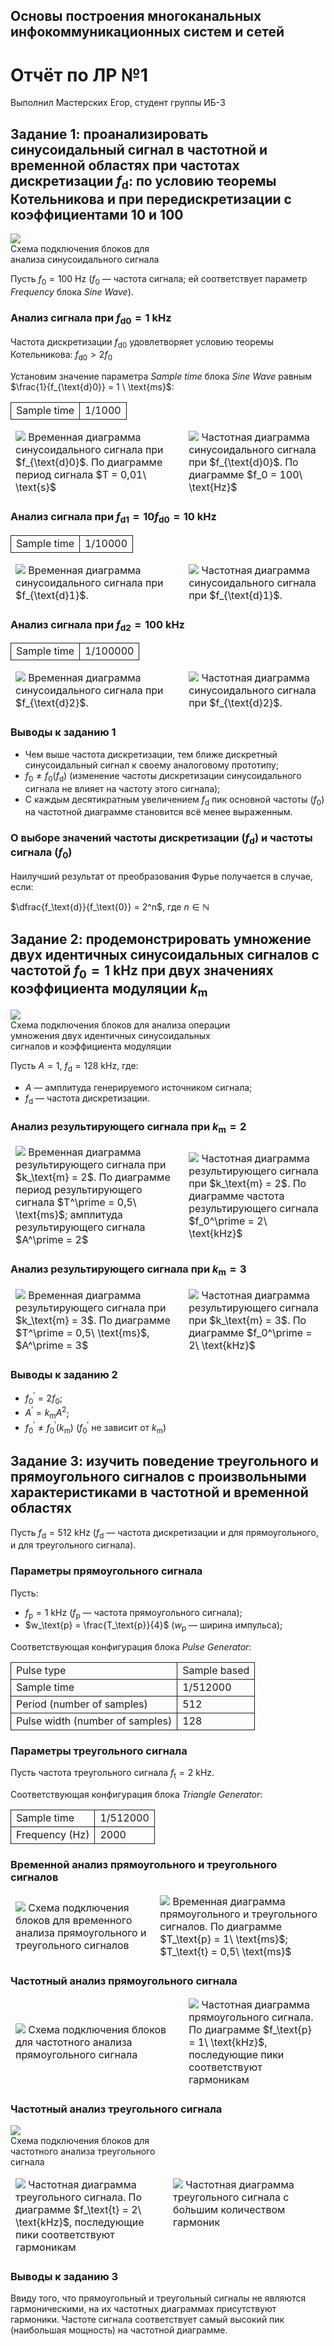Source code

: <style>
  tbody {
    border: none;
  }

  td:first-child {
    border-left: 1px solid;
  }
  td {
    border-right: 1px solid;
  }

  tr:first-child {
    border-top: 1px solid;
  }
  tr {
    border-bottom: 1px solid;
  }

  .columns tbody, .columns td, .columns tr {
    border: none !important;
  }

  figure {
    display: table;
    margin: 0;
  }

  figure img, figcaption {
    display: table-row;
  }
</style>

## Основы построения многоканальных инфокоммуникационных систем и сетей

# Отчёт по ЛР №1

Выполнил Мастерских Егор, студент группы ИБ-3

## Задание 1: проанализировать синусоидальный сигнал в частотной и временной областях при частотах дискретизации $f_\text{d}$: по условию теоремы Котельникова и при передискретизации с коэффициентами $10$ и $100$

<figure style="width: 50%;">
  <img src="https://raw.githubusercontent.com/egor-masterskikh/MISN-building-labs/4fee40c85f4c5be91096a3c488105ed9415cc6f6/images/task1/task1_diagram.svg"/>
  <figcaption>
    Схема подключения блоков для анализа синусоидального сигнала
  </figcaption>
</figure>

Пусть $f_0 = 100\ \text{Hz}$ ($f_0$ — частота сигнала; ей соответствует параметр *Frequency* блока *Sine Wave*).

### Анализ сигнала при $f_{\text{d}0} = 1\ \text{kHz}$

Частота дискретизации $f_{\text{d}0}$ удовлетворяет условию теоремы Котельникова: $f_{\text{d}0} > 2f_0$

Установим значение параметра *Sample time* блока *Sine Wave* равным $\frac{1}{f_{\text{d}0}} = 1 \ \text{ms}$:

| | |
| -- | -- |
| Sample time | 1/1000 |

<table class="columns">
  <tr>
    <td width="55%">
      <img src="https://raw.githubusercontent.com/egor-masterskikh/MISN-building-labs/refs/heads/main/images/task1/task1_fd1k_time.png"/>
      Временная диаграмма синусоидального сигнала при $f_{\text{d}0}$. По диаграмме период сигнала $T = 0,01\ \text{s}$
    </td>
    <td>
      <img src="https://raw.githubusercontent.com/egor-masterskikh/MISN-building-labs/refs/heads/main/images/task1/task1_fd1k_freq.png"/>
      Частотная диаграмма синусоидального сигнала при $f_{\text{d}0}$. По диаграмме $f_0 = 100\ \text{Hz}$
    </td>
  </tr>
</table>

### Анализ сигнала при $f_{\text{d}1} = 10f_{\text{d}0} = 10\ \text{kHz}$

| | |
| -- | -- |
| Sample time | 1/10000 |

<table class="columns">
  <tr>
    <td width="55%">
      <img src="https://raw.githubusercontent.com/egor-masterskikh/MISN-building-labs/refs/heads/main/images/task1/task1_fd10k_time.png"/>
      Временная диаграмма синусоидального сигнала при $f_{\text{d}1}$.
    </td>
    <td>
      <img src="https://raw.githubusercontent.com/egor-masterskikh/MISN-building-labs/refs/heads/main/images/task1/task1_fd10k_freq.png"/>
      Частотная диаграмма синусоидального сигнала при $f_{\text{d}1}$.
    </td>
  </tr>
</table>

### Анализ сигнала при $f_{\text{d}2} = 100\ \text{kHz}$

| | |
| -- | -- |
| Sample time | 1/100000 |

<table class="columns">
  <tr>
    <td width="55%">
      <img src="https://raw.githubusercontent.com/egor-masterskikh/MISN-building-labs/refs/heads/main/images/task1/task1_fd100k_time.png"/>
      Временная диаграмма синусоидального сигнала при $f_{\text{d}2}$.
    </td>
    <td>
      <img src="https://raw.githubusercontent.com/egor-masterskikh/MISN-building-labs/refs/heads/main/images/task1/task1_fd100k_freq.png"/>
      Частотная диаграмма синусоидального сигнала при $f_{\text{d}2}$.
    </td>
  </tr>
</table>

### Выводы к заданию 1

- Чем выше частота дискретизации, тем ближе дискретный синусоидальный сигнал к своему аналоговому прототипу;
- $f_0 \ne f_0(f_\text{d})$ (изменение частоты дискретизации синусоидального сигнала не влияет на частоту этого сигнала);
- С каждым десятикратным увеличением $f_\text{d}$ пик основной частоты ($f_0$) на частотной диаграмме становится всё менее выраженным.

### О выборе значений частоты дискретизации ($f_\text{d}$) и частоты сигнала ($f_0$)

Наилучший результат от преобразования Фурье получается в случае, если:

$\dfrac{f_\text{d}}{f_\text{0}} = 2^n$, где $n \in \mathbb{N}$

## Задание 2: продемонстрировать умножение двух идентичных синусоидальных сигналов с частотой $f_0 = 1\ \text{kHz}$ при двух значениях коэффициента модуляции $k_\text{m}$

<figure style="width: 75%;">
  <img src="https://raw.githubusercontent.com/egor-masterskikh/MISN-building-labs/4fee40c85f4c5be91096a3c488105ed9415cc6f6/images/task2/task2_diagram.svg"/>
  <figcaption>
    Схема подключения блоков для анализа операции умножения двух идентичных синусоидальных сигналов и коэффициента модуляции
  </figcaption>
</figure>

Пусть $A = 1$, $f_\text{d} = 128\ \text{kHz}$, где:

- $A$ — амплитуда генерируемого источником сигнала;
- $f_\text{d}$ — частота дискретизации.

### Анализ результирующего сигнала при $k_\text{m} = 2$

<table class="columns">
  <tr>
    <td width="55%">
      <img src="https://raw.githubusercontent.com/egor-masterskikh/MISN-building-labs/refs/heads/main/images/task2/task2_k2_time.png"/>
      Временная диаграмма результирующего сигнала при $k_\text{m} = 2$. По диаграмме период результирующего сигнала $T^\prime = 0,5\ \text{ms}$; амплитуда результирующего сигнала $A^\prime = 2$
    </td>
    <td>
      <img src="https://raw.githubusercontent.com/egor-masterskikh/MISN-building-labs/refs/heads/main/images/task2/task2_k2_freq.png"/>
      Частотная диаграмма результирующего сигнала при $k_\text{m} = 2$. По диаграмме частота результирующего сигнала $f_0^\prime = 2\ \text{kHz}$
    </td>
  </tr>
</table>

### Анализ результирующего сигнала при $k_\text{m} = 3$

<table class="columns">
  <tr>
    <td width="55%">
      <img src="https://raw.githubusercontent.com/egor-masterskikh/MISN-building-labs/refs/heads/main/images/task2/task2_k3_time.png"/>
      Временная диаграмма результирующего сигнала при $k_\text{m} = 3$. По диаграмме $T^\prime = 0,5\ \text{ms}$, $A^\prime = 3$
    </td>
    <td>
      <img src="https://raw.githubusercontent.com/egor-masterskikh/MISN-building-labs/refs/heads/main/images/task2/task2_k3_freq.png"/>
      Частотная диаграмма результирующего сигнала при $k_\text{m} = 3$. По диаграмме $f_0^\prime = 2\ \text{kHz}$
    </td>
  </tr>
</table>

### Выводы к заданию 2

- $f_0^\prime = 2f_0$;
- $A^\prime = k_\text{m}A^2$;
- $f_0^\prime \ne f_0^\prime(k_\text{m})$ ($f_0^\prime$ не зависит от $k_\text{m}$)

## Задание 3: изучить поведение треугольного и прямоугольного сигналов с произвольными характеристиками в частотной и временной областях

Пусть $f_\text{d} = 512\ \text{kHz}$ ($f_\text{d}$ — частота дискретизации и для прямоугольного, и для треугольного сигнала).

### Параметры прямоугольного сигнала

Пусть:

- $f_\text{p} = 1\ \text{kHz}$ ($f_\text{p}$ — частота прямоугольного сигнала);
- $w_\text{p} = \frac{T_\text{p}}{4}$ ($w_\text{p}$ — ширина импульса);

Соответствующая конфигурация блока *Pulse Generator*:

| | |
| -- | -- |
| Pulse type | Sample based |
| Sample time | 1/512000 |
| Period (number of samples) | 512 |
| Pulse width (number of samples) | 128 |

### Параметры треугольного сигнала

Пусть частота треугольного сигнала $f_\text{t} = 2\ \text{kHz}$.

Соответствующая конфигурация блока *Triangle Generator*:

| | |
| --- | --- |
| Sample time | 1/512000 |
| Frequency (Hz) | 2000 |

### Временной анализ прямоугольного и треугольного сигналов

<table class="columns">
  <tr>
    <td>
      <img src="https://raw.githubusercontent.com/egor-masterskikh/MISN-building-labs/4fee40c85f4c5be91096a3c488105ed9415cc6f6/images/task3/task3_time_diagram.svg"/>
      Схема подключения блоков для временного анализа прямоугольного и треугольного сигналов
    </td>
    <td>
      <img src="https://raw.githubusercontent.com/egor-masterskikh/MISN-building-labs/refs/heads/main/images/task3/task3_time.png"/>
      Временная диаграмма прямоугольного и треугольного сигналов. По диаграмме $T_\text{p} = 1\ \text{ms}$; $T_\text{t} = 0,5\ \text{ms}$
    </td>
  </tr>
</table>

### Частотный анализ прямоугольного сигнала

<table class="columns">
  <tr>
    <td width="55%">
      <img src="https://raw.githubusercontent.com/egor-masterskikh/MISN-building-labs/4fee40c85f4c5be91096a3c488105ed9415cc6f6/images/task3/task3_rect_freq_diagram.svg"/>
      Схема подключения блоков для частотного анализа прямоугольного сигнала
    </td>
    <td>
      <img src="https://raw.githubusercontent.com/egor-masterskikh/MISN-building-labs/refs/heads/main/images/task3/task3_rect_freq.png"/>
      Частотная диаграмма прямоугольного сигнала. По диаграмме $f_\text{p} = 1\ \text{kHz}$, последующие пики соответствуют гармоникам
    </td>
  </tr>
</table>

### Частотный анализ треугольного сигнала

<figure style="width: 50%;">
  <img src="https://raw.githubusercontent.com/egor-masterskikh/MISN-building-labs/4fee40c85f4c5be91096a3c488105ed9415cc6f6/images/task3/task3_tri_freq_diagram.svg">
  <figcaption>
    Схема подключения блоков для частотного анализа треугольного сигнала
  </figcaption>
</figure>

<table class="columns">
  <tr valign="top">
    <td width="50%">
      <img src="https://raw.githubusercontent.com/egor-masterskikh/MISN-building-labs/refs/heads/main/images/task3/task3_tri_freq.png"/>
      Частотная диаграмма треугольного сигнала. По диаграмме $f_\text{t} = 2\ \text{kHz}$, последующие пики соответствуют гармоникам
    </td>
    <td>
      <img src="https://raw.githubusercontent.com/egor-masterskikh/MISN-building-labs/refs/heads/main/images/task3/task3_tri_harms.png"/>
      Частотная диаграмма треугольного сигнала с бо́льшим количеством гармоник
    </td>
  </tr>
</table>

### Выводы к заданию 3

Ввиду того, что прямоугольный и треугольный сигналы не являются гармоническими, на их частотных диаграммах присутствуют гармоники. Частоте сигнала соответствует самый высокий пик (наибольшая мощность) на частотной диаграмме.
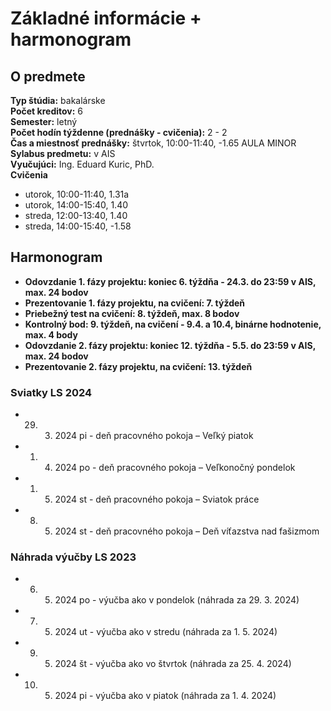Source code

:# Základné informácie + harmonogram

## O predmete

**Typ štúdia:** bakalárske  
**Počet kreditov:** 6  
**Semester:** letný  
**Počet hodín týždenne (prednášky - cvičenia):** 2 - 2   
**Čas a miestnosť prednášky:**  štvrtok, 10:00-11:40, -1.65 AULA MINOR  
**Sylabus predmetu:** v AIS  
**Vyučujúci:** Ing. Eduard Kuric, PhD.  
**Cvičenia**
* utorok, 10:00-11:40, 1.31a
* utorok, 14:00-15:40, 1.40
* streda, 12:00-13:40, 1.40
* streda, 14:00-15:40, -1.58


## Harmonogram 

* **Odovzdanie 1. fázy projektu: koniec 6. týždňa - 24.3. do 23:59 v AIS, max. 24 bodov** 
* **Prezentovanie 1. fázy projektu, na cvičení: 7. týždeň** 
* **Priebežný test na cvičení: 8. týždeň, max. 8 bodov**
* **Kontrolný bod: 9. týždeň, na cvičení - 9.4. a 10.4, binárne hodnotenie, max. 4 body**
* **Odovzdanie 2. fázy projektu: koniec 12. týždňa - 5.5. do 23:59 v AIS, max. 24 bodov**
* **Prezentovanie 2. fázy projektu, na cvičení: 13. týždeň**


### Sviatky LS 2024
* 29. 3. 2024 pi - deň pracovného pokoja – Veľký piatok
* 1. 4. 2024 po - deň pracovného pokoja – Veľkonočný pondelok
* 1. 5. 2024 st - deň pracovného pokoja – Sviatok práce
* 8. 5. 2024 st - deň pracovného pokoja – Deň víťazstva nad fašizmom

### Náhrada výučby LS 2023
* 6. 5. 2024 po	- výučba ako v pondelok (náhrada za 29. 3. 2024)
* 7. 5. 2024 ut	- výučba ako v stredu (náhrada za 1. 5. 2024)
* 9. 5. 2024 št	- výučba ako vo štvrtok (náhrada za 25. 4. 2024)
* 10. 5. 2024 pi - výučba ako v piatok (náhrada za 1. 4. 2024)

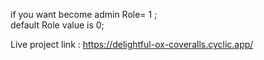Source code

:  if you want become admin  Role= 1 ;  
 default Role value is 0;
 
  Live project link : https://delightful-ox-coveralls.cyclic.app/
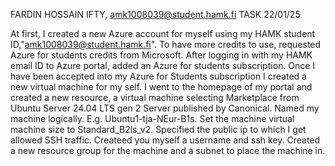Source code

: FARDIN HOSSAIN IFTY, amk1008039@student.hamk.fi
TASK 
22/01/25

At first, I created a new Azure account for myself using my HAMK student ID,"amk1008039@student.hamk.fi". To have more credits to use, requested Azure for students credits from Microsoft. After logging in with my HAMK email ID to Azure portal, added an Azure for students subscription. Once I have been accepted into my Azure for Students subscription I created a new virtual machine for my self. I went to the homepage of my portal and created a new resource, a virtual machine selecting Marketplace from Ubuntu Server 24.04 LTS gen 2 Server published by Canonical. Named my machine logically. E.g. Ubuntu1-tja-NEur-B1s. Set the machine virtual machine size to Standard_B2ls_v2. Specified the public ip to which I get allowed SSH traffic. Createed you
myself a username and ssh key. Created a new resource group for the machine and a subnet to place the machine in.
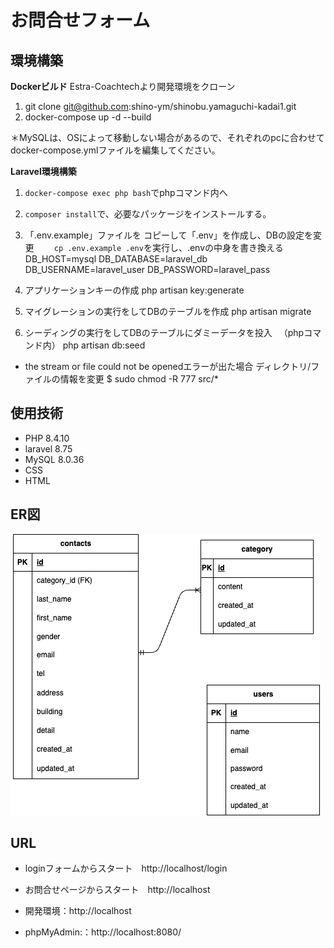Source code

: # お問合せフォーム

## 環境構築

**Dockerビルド**
Estra-Coachtechより開発環境をクローン
1. git clone git@github.com:shino-ym/shinobu.yamaguchi-kadai1.git
2. docker-compose up -d --build

＊MySQLは、OSによって移動しない場合があるので、それぞれのpcに合わせてdocker-compose.ymlファイルを編集してください。

**Laravel環境構築**
1. `docker-compose exec php bash`でphpコマンド内へ
2. `composer install`で、必要なパッケージをインストールする。
3. 「.env.example」ファイルを コピーして「.env」を作成し、DBの設定を変更
　　`cp .env.example .env`を実行し、.envの中身を書き換える
DB_HOST=mysql
DB_DATABASE=laravel_db
DB_USERNAME=laravel_user
DB_PASSWORD=laravel_pass

4. アプリケーションキーの作成
php artisan key:generate
5. マイグレーションの実行をしてDBのテーブルを作成
php artisan migrate
6. シーディングの実行をしてDBのテーブルにダミーデータを投入
　（phpコマンド内）
php artisan db:seed

* the stream or file could not be openedエラーが出た場合
ディレクトリ/ファイルの情報を変更
$ sudo chmod -R 777 src/*


## 使用技術

- PHP 8.4.10
- laravel 8.75
- MySQL 8.0.36
- CSS
- HTML

## ER図

![ER図](images/er_diagram-2.png)


## URL
- loginフォームからスタート　http://localhost/login
- お問合せページからスタート　http://localhost

- 開発環境：http://localhost
- phpMyAdmin:：http://localhost:8080/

----

- _Exercise description_: Please show every line of the material that contains the string "Frequency".

- _Response to the exercise_:
Пусть $f_0 = 100\ \text{Hz}$ ($f_0$ — частота сигнала; ей соответствует параметр *Frequency* блока *Sine Wave*).
| Frequency (Hz) | 2000 |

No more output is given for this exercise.